Support OCR of image files in File Parser block (#4609)

2026-02-02 21:37:12 -08:00
parent b64c7d4032
commit fcbe7fe84f
7 changed files with 60 additions and 10 deletions
--- a/skyvern/forge/prompts/skyvern/extract-text-from-image.j2
+++ b/skyvern/forge/prompts/skyvern/extract-text-from-image.j2
@@ -0,0 +1,19 @@
+Extract all visible text from this image.
+
+MAKE SURE YOU OUTPUT VALID JSON. No text before or after JSON, no trailing commas, no comments, no unnecessary quotes.
+
+Reply in JSON format with the following keys:
+{
+    "extracted_text": str // All text extracted from the image
+}
+
+TEXT EXTRACTION GUIDELINES:
+- Preserve reading order (top to bottom, left to right)
+- For tables: format as rows separated by newlines, columns separated by " | "

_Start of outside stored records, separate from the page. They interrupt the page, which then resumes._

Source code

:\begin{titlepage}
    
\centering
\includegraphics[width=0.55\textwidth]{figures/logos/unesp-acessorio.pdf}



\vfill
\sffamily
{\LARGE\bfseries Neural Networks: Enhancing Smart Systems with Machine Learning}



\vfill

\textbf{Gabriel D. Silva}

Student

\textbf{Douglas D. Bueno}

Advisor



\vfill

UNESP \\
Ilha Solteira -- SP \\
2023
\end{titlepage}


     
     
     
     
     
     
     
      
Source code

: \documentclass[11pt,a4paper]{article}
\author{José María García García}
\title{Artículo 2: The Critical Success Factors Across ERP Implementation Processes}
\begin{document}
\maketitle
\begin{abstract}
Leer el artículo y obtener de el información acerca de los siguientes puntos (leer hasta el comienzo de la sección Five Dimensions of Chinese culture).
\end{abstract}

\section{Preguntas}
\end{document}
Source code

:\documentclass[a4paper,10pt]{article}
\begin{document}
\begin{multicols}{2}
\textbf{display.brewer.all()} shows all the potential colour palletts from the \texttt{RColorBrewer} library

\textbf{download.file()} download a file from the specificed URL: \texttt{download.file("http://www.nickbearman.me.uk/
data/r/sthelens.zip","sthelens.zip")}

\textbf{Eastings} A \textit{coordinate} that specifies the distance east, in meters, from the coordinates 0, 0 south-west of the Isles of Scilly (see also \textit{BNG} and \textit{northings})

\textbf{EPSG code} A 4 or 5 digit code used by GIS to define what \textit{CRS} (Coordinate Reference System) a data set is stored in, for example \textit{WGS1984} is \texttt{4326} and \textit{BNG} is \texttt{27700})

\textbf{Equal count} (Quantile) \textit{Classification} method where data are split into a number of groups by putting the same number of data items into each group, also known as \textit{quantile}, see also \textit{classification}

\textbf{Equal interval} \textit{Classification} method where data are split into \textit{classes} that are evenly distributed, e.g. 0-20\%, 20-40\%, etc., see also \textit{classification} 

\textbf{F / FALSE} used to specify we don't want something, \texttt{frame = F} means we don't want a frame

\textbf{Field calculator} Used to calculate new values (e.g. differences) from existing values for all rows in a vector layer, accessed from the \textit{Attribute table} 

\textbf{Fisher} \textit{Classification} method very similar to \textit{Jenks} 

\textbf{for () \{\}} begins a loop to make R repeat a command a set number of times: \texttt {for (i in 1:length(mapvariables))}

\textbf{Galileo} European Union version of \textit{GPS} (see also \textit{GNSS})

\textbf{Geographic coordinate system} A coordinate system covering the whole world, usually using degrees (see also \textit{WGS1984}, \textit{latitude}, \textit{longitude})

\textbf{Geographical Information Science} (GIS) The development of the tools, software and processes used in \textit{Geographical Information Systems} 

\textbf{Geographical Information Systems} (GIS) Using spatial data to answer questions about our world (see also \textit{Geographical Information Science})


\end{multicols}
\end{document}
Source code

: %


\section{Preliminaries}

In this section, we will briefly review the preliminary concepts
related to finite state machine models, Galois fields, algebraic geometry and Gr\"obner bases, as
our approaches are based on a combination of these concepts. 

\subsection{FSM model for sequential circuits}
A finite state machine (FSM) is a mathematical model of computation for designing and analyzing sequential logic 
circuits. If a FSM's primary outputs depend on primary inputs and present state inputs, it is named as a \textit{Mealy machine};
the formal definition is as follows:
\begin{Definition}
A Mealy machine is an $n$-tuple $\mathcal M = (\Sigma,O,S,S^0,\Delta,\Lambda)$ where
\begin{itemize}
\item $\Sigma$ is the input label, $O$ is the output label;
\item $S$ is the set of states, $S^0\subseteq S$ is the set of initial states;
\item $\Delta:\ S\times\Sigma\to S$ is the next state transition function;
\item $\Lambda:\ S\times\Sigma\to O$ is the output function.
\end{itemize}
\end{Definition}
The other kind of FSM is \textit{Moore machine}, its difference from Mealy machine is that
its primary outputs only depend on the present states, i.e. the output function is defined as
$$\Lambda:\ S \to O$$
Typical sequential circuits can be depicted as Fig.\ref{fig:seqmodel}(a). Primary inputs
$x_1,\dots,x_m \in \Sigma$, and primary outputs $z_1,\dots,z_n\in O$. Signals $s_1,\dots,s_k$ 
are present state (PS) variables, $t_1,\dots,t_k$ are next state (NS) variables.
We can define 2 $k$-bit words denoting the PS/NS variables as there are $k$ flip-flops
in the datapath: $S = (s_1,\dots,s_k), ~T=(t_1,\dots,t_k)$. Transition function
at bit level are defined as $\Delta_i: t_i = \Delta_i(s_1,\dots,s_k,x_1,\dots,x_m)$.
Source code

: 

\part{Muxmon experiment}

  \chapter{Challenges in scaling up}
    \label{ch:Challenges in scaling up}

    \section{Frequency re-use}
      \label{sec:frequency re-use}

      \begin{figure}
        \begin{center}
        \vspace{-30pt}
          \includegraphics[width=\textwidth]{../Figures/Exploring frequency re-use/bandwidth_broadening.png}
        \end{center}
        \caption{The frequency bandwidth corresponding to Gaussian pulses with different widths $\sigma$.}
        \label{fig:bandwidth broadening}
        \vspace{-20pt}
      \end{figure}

+- For multi-column layouts: extract each column separately, separated by blank lines
+- For forms: format as "Label: Value" on each line
+- Preserve line breaks where they appear meaningful (paragraphs, list items)
+- Include all visible text: headers, body text, labels, captions, watermarks
+- For handwritten text: do your best to transcribe, use [illegible] for unclear parts
+
+If no text is visible in the image, return an empty string for extracted_text.